As noted by Hooper et al, the malign influence of Wessely School dogma extends throughout Government departments, throughout the NHS, and even extends to the Judiciary, with one Claimant being told at a High Court Hearing that “Judges regard ME as psychological self-indulgence”. One Local Health Board will only fund treatment for ME/CFS where the focus is CBT/GET. A spokesman for Grampian NHS Trust is on record in 2003 (disturbingly, this was a year after the publication of the UK Chief Medical Officer’s Working Group Report) as stating “ME is not a condition we recognise or treat” (see “Illustrations of Clinical Observations and International Research Findings from 1955 to 2005 that demonstrate the organic aetiology of ME/CFS” http://www.meactionuk.org.uk/Organic_evidence_for_Gibson.htm ).

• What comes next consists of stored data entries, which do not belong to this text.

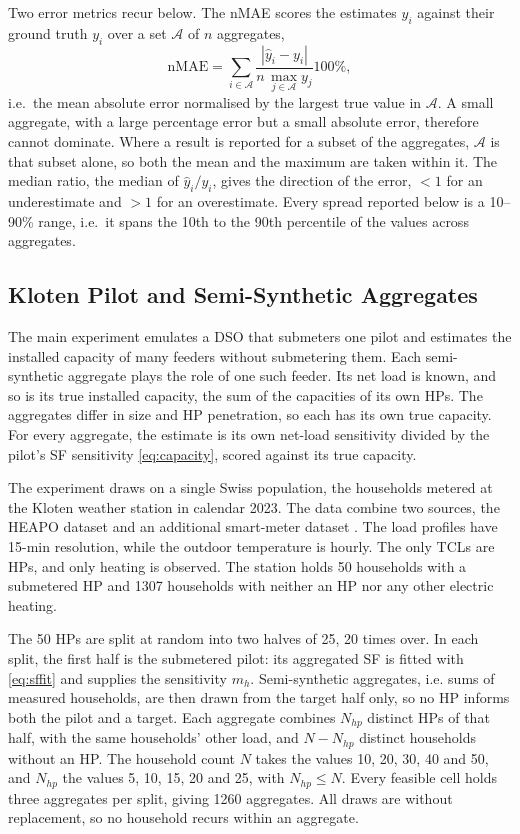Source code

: Two error metrics recur below. The nMAE scores the estimates $\hat{y}_i$ against their ground truth $y_i$ over a set $\mathcal{A}$ of $n$ aggregates,
\begin{equation}
	\mathrm{nMAE} =\sum_{i\in\mathcal{A}} \frac{ |\hat{y}_i - y_i|}{n\,\max_{j\in\mathcal{A}} y_j}100\%,
	\label{eq:nmae}
\end{equation}
i.e.\ the mean absolute error normalised by the largest true value in $\mathcal{A}$. A small aggregate, with a large percentage error but a small absolute error, therefore cannot dominate. Where a result is reported for a subset of the aggregates, $\mathcal{A}$ is that subset alone, so both the mean and the maximum are taken within it. The median ratio, the median of $\hat{y}_i / y_i$, gives the direction of the error, $< 1$ for an underestimate and $> 1$ for an overestimate. Every spread reported below is a 10--90\% range, i.e.\ it spans the 10th to the 90th percentile of the values across aggregates.

\subsection{Kloten Pilot and Semi-Synthetic Aggregates}
\label{sec:data-kloten}

The main experiment emulates a DSO that submeters one pilot and estimates the installed capacity of many feeders without submetering them. Each semi-synthetic aggregate plays the role of one such feeder. Its net load is known, and so is its true installed capacity, the sum of the capacities of its own HPs. The aggregates differ in size and HP penetration, so each has its own true capacity. For every aggregate, the estimate is its own net-load sensitivity divided by the pilot's SF sensitivity \eqref{eq:capacity}, scored against its true capacity.

The experiment draws on a single Swiss population, the households metered at the Kloten weather station in calendar 2023. The data combine two sources, the HEAPO dataset \cite{Bru25} and an additional smart-meter dataset \cite{Kai26b}. The load profiles have 15-min resolution, while the outdoor temperature is hourly. The only TCLs are HPs, and only heating is observed. The station holds 50 households with a submetered HP and 1307 households with neither an HP nor any other electric heating.

The 50 HPs are split at random into two halves of 25, 20 times over. In each split, the first half is the submetered pilot: its aggregated SF is fitted with \eqref{eq:sffit} and supplies the sensitivity $m_h$. Semi-synthetic aggregates, i.e. sums of measured households, are then drawn from the target half only, so no HP informs both the pilot and a target. Each aggregate combines $N_{hp}$ distinct HPs of that half, with the same households' other load, and $N - N_{hp}$ distinct households without an HP. The household count $N$ takes the values 10, 20, 30, 40 and 50, and $N_{hp}$ the values 5, 10, 15, 20 and 25, with $N_{hp} \le N$. Every feasible cell holds three aggregates per split, giving 1260 aggregates. All draws are without replacement, so no household recurs within an aggregate.

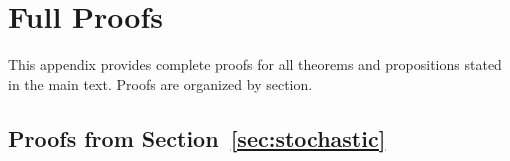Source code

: 
\section{Full Proofs}
\label{app:proofs}

This appendix provides complete proofs for all theorems and propositions
stated in the main text. Proofs are organized by section.


\subsection{Proofs from Section~\ref{sec:stochastic}}
\label{app:proofs:stochastic}

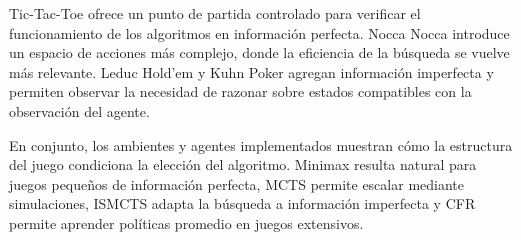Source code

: \documentclass[letterpaper,12pt]{article}
\begin{document}
Tic-Tac-Toe ofrece un punto de partida controlado para verificar el funcionamiento de los algoritmos en información perfecta. Nocca Nocca introduce un espacio de acciones más complejo, donde la eficiencia de la búsqueda se vuelve más relevante. Leduc Hold'em y Kuhn Poker agregan información imperfecta y permiten observar la necesidad de razonar sobre estados compatibles con la observación del agente.

En conjunto, los ambientes y agentes implementados muestran cómo la estructura del juego condiciona la elección del algoritmo. Minimax resulta natural para juegos pequeños de información perfecta, MCTS permite escalar mediante simulaciones, ISMCTS adapta la búsqueda a información imperfecta y CFR permite aprender políticas promedio en juegos extensivos.



\end{document}

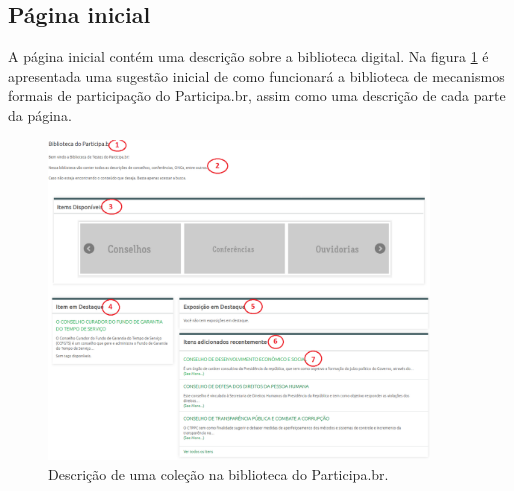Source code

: \subsection*{Página inicial}

A página inicial contém uma descrição sobre a biblioteca digital. Na figura \ref{fig:inicial_prototipo} é apresentada uma sugestão inicial de como funcionará a biblioteca de mecanismos formais de participação do Participa.br, assim como uma descrição de cada parte da página.

\graphicspath{{figuras/prototipo/}}
\begin{figure}[H]
\centering
\includegraphics[width=0.9\textwidth]{pagina-inicial}
\caption{Descrição de uma coleção na biblioteca do Participa.br.}
\label{fig:inicial_prototipo}
\end{figure}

The damage perpetrated on those with ME/CFS by Wessely School adherents cannot be quantified.  The Wessely School argument that syndromes like ME/CFS cause “unnecessary expenditure of medical resources” has been criticised by a leading US researcher for its pernicious public policy implications (Lancet, 11th December 1999:354: number 9195).

In the UK, patients with ME/CFS, particularly children, have suffered gross and barbaric abuse and persistent denigration as a consequence of the beliefs of Wessely School psychiatrists who are attempting to control the national agenda for this complex and severe neuro-immunological disorder and who by their words and deeds have wreaked havoc in the lives of many ME/CFS patients and their families by their arrogant pursuit of a psychiatric construct of the disorder in clear defiance of the clinical and scientific evidence of the organic nature of ME/CFS.

There have been persistent and frequently covert attempts by these psychiatrists to subvert the international classification of ME/CFS, with destructive consequences for those affected.

It seems that Professor Wessely is accountable to no-one for his role in determining UK Government policy that the disorders mentioned above do not exist as discrete entities and that such patients should be “managed” by psychotherapy.

Instead, Professor Wessely has been lauded and honoured.

On 27 August 2003, Dr George Szmukler, Dean of Psychiatry, Institute of Psychiatry, King’s College Hospital, London, wrote to the Countess of Mar about Professor Simon Wessely:  “Professor Wessely must be judged one of the most outstanding researchers in the UK, and indeed internationally.  Professor Wessely has been awarded a Research Medal by the Royal College of Physicians specifically for his work on CFS and he has served on many prestigious scientific committees, further attesting to the high regard in which he is held by the scientific community”.

Not everyone – including doctors and medical scientists from around the world -- shares that view.